**ABOUT THIS TASK:** Scan the listing below for the word "emph", then copy each line that has it.

====== DATA EXCERPTS

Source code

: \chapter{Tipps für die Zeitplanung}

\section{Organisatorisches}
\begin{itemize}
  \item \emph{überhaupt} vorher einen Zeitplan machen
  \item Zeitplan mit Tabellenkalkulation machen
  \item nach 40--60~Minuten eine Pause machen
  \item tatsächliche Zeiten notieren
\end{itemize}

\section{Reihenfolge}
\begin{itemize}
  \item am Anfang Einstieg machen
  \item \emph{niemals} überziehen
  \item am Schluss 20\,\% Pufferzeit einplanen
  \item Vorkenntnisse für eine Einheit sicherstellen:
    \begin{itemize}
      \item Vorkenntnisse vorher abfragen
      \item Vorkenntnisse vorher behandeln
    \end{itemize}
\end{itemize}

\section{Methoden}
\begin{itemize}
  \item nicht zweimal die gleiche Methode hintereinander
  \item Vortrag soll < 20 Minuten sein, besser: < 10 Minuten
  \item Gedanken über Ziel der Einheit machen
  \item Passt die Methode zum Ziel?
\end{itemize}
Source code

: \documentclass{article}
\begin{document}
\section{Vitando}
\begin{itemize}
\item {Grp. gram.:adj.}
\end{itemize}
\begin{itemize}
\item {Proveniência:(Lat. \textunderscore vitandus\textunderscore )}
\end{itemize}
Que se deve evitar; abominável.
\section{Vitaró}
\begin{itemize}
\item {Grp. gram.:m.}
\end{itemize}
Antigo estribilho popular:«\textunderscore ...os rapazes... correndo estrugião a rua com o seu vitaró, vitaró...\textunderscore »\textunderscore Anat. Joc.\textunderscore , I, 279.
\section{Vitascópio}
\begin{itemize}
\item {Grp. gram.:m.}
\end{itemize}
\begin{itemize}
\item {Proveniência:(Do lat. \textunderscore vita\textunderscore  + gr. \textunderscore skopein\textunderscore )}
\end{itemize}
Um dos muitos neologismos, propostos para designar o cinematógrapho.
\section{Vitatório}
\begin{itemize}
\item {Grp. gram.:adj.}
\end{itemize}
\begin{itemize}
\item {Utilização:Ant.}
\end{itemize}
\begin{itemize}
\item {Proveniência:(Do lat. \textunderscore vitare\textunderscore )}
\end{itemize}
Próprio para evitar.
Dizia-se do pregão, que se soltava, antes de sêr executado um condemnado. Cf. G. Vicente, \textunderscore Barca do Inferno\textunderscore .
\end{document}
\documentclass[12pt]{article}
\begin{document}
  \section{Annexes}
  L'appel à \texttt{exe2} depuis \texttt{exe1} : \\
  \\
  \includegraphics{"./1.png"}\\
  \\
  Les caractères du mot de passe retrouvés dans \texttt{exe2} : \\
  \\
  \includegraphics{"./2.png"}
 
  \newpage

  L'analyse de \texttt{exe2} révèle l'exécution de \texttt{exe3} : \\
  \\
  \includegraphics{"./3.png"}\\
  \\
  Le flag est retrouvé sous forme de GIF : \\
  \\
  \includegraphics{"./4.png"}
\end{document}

============

**TASK RESPONSE:**
  \item \emph{überhaupt} vorher einen Zeitplan machen
  \item \emph{niemals} überziehen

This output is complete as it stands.